Walton became involved after receiving an e-mail from Latter-day Saint charities asking for volunteers. Though they’d never met before the trip, Arnesen and Walton keep in touch, bonded by their unique experience. “I’ll talk about this any time,” said Walton. “It was so gratifying to help people and see what their lives are like.”
Arnesen had the opportunity to go ashore for a few days to participate in a MEDCAP (Medical Civic Action Program), where tens of thousands of patients came to be treated. “That was probably my favorite part,” said Arnesen, who enjoyed seeing the way her patients lived. “There wasn’t time to sit and talk on the ship.”
The medical staff worked 12-hour days, doing biopsies, surgeries and vaccinations. Some conditions were surprising to the U.S. aid workers, such as children with cleft palates or other birth defects that would have been corrected at birth here.
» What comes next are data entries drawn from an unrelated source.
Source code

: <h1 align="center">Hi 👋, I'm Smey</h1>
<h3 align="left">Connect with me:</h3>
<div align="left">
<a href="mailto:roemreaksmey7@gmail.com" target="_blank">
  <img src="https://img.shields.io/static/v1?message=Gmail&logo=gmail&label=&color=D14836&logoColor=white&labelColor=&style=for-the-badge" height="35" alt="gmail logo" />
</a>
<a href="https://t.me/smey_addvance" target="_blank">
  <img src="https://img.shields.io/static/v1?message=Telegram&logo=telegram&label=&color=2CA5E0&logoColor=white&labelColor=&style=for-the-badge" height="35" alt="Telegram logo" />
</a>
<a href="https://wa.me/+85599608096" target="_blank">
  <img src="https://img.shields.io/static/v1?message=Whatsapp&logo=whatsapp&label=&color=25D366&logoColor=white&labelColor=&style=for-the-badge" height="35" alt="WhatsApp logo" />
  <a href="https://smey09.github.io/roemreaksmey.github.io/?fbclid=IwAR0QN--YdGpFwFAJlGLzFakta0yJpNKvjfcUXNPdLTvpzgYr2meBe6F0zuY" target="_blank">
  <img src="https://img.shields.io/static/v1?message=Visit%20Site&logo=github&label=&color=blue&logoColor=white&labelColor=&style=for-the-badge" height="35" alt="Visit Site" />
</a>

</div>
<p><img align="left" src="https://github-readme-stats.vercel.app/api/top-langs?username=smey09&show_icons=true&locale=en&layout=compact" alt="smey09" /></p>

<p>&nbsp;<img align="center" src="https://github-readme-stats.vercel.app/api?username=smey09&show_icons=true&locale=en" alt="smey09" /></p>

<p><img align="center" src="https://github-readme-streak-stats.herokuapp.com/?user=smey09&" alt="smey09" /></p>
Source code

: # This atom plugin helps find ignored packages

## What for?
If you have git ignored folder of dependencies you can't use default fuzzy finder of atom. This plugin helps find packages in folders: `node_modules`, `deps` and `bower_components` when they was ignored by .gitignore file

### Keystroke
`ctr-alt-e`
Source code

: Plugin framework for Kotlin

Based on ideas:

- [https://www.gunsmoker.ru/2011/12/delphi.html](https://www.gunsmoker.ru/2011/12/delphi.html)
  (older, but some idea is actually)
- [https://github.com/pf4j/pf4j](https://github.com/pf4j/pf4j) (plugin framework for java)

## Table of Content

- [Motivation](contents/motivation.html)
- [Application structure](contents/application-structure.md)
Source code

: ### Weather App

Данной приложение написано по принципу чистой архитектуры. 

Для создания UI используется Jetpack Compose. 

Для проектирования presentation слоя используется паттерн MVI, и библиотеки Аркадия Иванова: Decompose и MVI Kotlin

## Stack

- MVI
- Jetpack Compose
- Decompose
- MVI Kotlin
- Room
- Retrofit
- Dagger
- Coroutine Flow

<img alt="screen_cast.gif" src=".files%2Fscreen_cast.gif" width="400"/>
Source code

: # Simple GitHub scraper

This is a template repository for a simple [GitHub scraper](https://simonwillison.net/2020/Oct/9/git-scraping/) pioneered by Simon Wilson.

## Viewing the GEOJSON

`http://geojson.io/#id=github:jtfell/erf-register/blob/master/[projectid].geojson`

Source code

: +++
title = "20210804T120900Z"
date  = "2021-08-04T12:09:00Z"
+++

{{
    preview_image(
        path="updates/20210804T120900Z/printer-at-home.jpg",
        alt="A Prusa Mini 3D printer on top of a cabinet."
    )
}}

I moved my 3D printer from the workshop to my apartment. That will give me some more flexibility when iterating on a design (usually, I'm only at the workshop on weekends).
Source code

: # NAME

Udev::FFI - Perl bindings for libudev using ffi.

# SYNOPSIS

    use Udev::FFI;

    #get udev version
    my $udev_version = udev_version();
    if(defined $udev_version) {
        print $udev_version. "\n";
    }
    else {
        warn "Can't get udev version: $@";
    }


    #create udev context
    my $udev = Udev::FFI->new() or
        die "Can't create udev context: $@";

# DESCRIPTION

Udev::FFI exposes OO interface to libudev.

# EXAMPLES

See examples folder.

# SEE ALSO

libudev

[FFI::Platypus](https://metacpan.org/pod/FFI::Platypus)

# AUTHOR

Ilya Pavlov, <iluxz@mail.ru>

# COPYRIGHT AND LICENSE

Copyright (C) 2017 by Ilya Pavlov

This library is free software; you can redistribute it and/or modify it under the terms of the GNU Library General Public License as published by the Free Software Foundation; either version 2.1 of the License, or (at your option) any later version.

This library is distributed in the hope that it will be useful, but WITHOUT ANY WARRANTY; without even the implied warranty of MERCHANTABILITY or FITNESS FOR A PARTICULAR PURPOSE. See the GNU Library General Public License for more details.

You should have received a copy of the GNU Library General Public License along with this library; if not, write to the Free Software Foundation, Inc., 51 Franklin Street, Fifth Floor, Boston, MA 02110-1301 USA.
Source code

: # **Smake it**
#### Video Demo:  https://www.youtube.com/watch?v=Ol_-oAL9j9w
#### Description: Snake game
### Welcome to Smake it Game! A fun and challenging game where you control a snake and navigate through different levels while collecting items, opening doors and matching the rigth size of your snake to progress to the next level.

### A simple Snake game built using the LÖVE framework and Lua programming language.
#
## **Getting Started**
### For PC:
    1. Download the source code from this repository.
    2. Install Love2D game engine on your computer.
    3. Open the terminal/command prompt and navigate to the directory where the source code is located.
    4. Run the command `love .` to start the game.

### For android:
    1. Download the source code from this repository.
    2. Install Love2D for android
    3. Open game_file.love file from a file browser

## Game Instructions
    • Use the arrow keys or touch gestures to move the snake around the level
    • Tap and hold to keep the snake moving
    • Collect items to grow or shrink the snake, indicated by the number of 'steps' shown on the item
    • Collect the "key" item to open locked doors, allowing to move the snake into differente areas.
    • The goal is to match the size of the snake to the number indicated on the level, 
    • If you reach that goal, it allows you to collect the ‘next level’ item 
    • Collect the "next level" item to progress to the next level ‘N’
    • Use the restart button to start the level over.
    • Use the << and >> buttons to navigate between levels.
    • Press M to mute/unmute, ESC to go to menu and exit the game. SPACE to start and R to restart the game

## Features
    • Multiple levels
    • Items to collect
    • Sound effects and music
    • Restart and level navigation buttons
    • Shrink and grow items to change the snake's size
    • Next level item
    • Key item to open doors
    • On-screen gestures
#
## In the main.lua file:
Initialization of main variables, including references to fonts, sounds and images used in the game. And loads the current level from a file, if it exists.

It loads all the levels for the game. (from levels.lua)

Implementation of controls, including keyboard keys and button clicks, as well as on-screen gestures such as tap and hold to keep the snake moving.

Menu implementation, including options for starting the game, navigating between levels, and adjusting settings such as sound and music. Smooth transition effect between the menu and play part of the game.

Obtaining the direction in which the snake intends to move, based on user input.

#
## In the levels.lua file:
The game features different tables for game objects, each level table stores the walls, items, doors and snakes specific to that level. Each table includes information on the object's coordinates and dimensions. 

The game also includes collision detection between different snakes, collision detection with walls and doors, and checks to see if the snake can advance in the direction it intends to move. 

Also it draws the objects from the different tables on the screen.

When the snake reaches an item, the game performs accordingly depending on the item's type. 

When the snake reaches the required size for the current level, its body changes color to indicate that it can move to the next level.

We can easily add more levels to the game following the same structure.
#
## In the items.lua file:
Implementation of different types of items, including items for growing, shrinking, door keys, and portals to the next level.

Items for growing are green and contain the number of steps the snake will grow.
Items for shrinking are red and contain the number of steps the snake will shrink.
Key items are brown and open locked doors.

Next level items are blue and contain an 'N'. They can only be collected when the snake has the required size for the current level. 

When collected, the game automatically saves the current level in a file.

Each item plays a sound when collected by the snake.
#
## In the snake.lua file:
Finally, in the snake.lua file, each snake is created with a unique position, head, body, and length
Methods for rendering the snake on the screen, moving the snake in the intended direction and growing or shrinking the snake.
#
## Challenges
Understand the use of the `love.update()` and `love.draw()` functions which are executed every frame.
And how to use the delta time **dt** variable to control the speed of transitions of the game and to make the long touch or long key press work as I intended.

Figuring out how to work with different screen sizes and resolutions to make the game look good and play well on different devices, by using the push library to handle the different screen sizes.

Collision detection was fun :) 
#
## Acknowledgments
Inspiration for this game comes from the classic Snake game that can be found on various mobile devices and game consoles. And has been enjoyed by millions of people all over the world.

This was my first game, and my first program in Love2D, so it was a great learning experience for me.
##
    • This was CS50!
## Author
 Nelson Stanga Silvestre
The surgery “allowed them to have a normal face, a normal life,” said Arnesen.
Even common diseases such as hypertension and diabetes – treatable but incurable under the best conditions in the U.S. – are virtually uncontrollable in poor nations. “They tend to just live with it day by day,” said Arnesen.
Although the volunteers did their best to treat what they could, there was no way to ensure that patients would be able to afford access to appropriate follow-up care. It was an eye-opening experience for Arnesen. “We are very lucky to have what we have here, and to have laws that allow us to treat people from every income,” she said.
What was rewarding, she said, were the “little moments” where she realized that they were indeed making a difference. “I had a patient come up to me and ask, ‘When is the ship coming back? We just love that you’re here.’
“I feel blessed to have been able to be a part of it,” said Arnesen.
Sara Reardon is a student in the University of Washington Department of Communication News Laboratory.